» **Exercise description**
Would you set down every line of the data below exactly as it reads?

» **Data to examine**
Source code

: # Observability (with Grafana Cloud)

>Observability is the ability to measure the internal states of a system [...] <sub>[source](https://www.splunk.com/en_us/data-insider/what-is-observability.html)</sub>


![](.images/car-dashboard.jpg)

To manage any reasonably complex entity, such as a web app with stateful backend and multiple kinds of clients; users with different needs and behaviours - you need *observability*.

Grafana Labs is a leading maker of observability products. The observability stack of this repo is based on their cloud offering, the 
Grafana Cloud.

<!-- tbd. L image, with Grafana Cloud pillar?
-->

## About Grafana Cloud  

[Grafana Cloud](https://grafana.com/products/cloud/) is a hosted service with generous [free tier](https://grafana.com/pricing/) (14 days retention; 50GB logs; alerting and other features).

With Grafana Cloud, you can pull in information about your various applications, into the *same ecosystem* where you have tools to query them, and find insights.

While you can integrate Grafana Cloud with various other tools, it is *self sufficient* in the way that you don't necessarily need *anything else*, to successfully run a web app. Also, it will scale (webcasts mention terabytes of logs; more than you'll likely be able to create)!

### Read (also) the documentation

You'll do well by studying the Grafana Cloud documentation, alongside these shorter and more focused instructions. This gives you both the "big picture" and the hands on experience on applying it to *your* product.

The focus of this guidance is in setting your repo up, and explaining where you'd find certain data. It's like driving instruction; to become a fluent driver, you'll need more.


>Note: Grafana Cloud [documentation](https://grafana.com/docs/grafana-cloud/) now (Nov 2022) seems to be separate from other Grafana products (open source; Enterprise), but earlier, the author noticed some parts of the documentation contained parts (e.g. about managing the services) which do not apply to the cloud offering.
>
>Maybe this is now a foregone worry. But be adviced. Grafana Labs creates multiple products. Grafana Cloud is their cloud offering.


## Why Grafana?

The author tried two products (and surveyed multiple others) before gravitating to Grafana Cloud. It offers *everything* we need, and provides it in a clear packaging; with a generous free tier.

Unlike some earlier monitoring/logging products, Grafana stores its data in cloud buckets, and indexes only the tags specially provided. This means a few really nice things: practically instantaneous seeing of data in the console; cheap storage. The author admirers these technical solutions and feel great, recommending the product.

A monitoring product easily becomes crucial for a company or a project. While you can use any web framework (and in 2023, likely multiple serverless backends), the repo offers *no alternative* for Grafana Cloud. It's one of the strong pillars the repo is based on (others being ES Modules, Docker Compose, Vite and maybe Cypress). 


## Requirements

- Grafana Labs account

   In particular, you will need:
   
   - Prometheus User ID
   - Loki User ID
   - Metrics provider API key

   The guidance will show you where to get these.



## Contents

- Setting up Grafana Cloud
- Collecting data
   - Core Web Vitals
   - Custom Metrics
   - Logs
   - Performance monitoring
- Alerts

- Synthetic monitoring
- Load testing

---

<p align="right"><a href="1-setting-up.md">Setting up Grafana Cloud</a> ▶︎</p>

» **Task result**
Source code

: # Observability (with Grafana Cloud)

>Observability is the ability to measure the internal states of a system [...] <sub>[source](https://www.splunk.com/en_us/data-insider/what-is-observability.html)</sub>


![](.images/car-dashboard.jpg)

To manage any reasonably complex entity, such as a web app with stateful backend and multiple kinds of clients; users with different needs and behaviours - you need *observability*.

Grafana Labs is a leading maker of observability products. The observability stack of this repo is based on their cloud offering, the 
Grafana Cloud.

<!-- tbd. L image, with Grafana Cloud pillar?
-->

## About Grafana Cloud  

[Grafana Cloud](https://grafana.com/products/cloud/) is a hosted service with generous [free tier](https://grafana.com/pricing/) (14 days retention; 50GB logs; alerting and other features).

With Grafana Cloud, you can pull in information about your various applications, into the *same ecosystem* where you have tools to query them, and find insights.

While you can integrate Grafana Cloud with various other tools, it is *self sufficient* in the way that you don't necessarily need *anything else*, to successfully run a web app. Also, it will scale (webcasts mention terabytes of logs; more than you'll likely be able to create)!

### Read (also) the documentation

You'll do well by studying the Grafana Cloud documentation, alongside these shorter and more focused instructions. This gives you both the "big picture" and the hands on experience on applying it to *your* product.

The focus of this guidance is in setting your repo up, and explaining where you'd find certain data. It's like driving instruction; to become a fluent driver, you'll need more.


>Note: Grafana Cloud [documentation](https://grafana.com/docs/grafana-cloud/) now (Nov 2022) seems to be separate from other Grafana products (open source; Enterprise), but earlier, the author noticed some parts of the documentation contained parts (e.g. about managing the services) which do not apply to the cloud offering.
>
>Maybe this is now a foregone worry. But be adviced. Grafana Labs creates multiple products. Grafana Cloud is their cloud offering.


## Why Grafana?

The author tried two products (and surveyed multiple others) before gravitating to Grafana Cloud. It offers *everything* we need, and provides it in a clear packaging; with a generous free tier.

Unlike some earlier monitoring/logging products, Grafana stores its data in cloud buckets, and indexes only the tags specially provided. This means a few really nice things: practically instantaneous seeing of data in the console; cheap storage. The author admirers these technical solutions and feel great, recommending the product.

A monitoring product easily becomes crucial for a company or a project. While you can use any web framework (and in 2023, likely multiple serverless backends), the repo offers *no alternative* for Grafana Cloud. It's one of the strong pillars the repo is based on (others being ES Modules, Docker Compose, Vite and maybe Cypress). 


## Requirements

- Grafana Labs account

   In particular, you will need:
   
   - Prometheus User ID
   - Loki User ID
   - Metrics provider API key

   The guidance will show you where to get these.



## Contents

- Setting up Grafana Cloud
- Collecting data
   - Core Web Vitals
   - Custom Metrics
   - Logs
   - Performance monitoring
- Alerts

- Synthetic monitoring
- Load testing

---

<p align="right"><a href="1-setting-up.md">Setting up Grafana Cloud</a> ▶︎</p>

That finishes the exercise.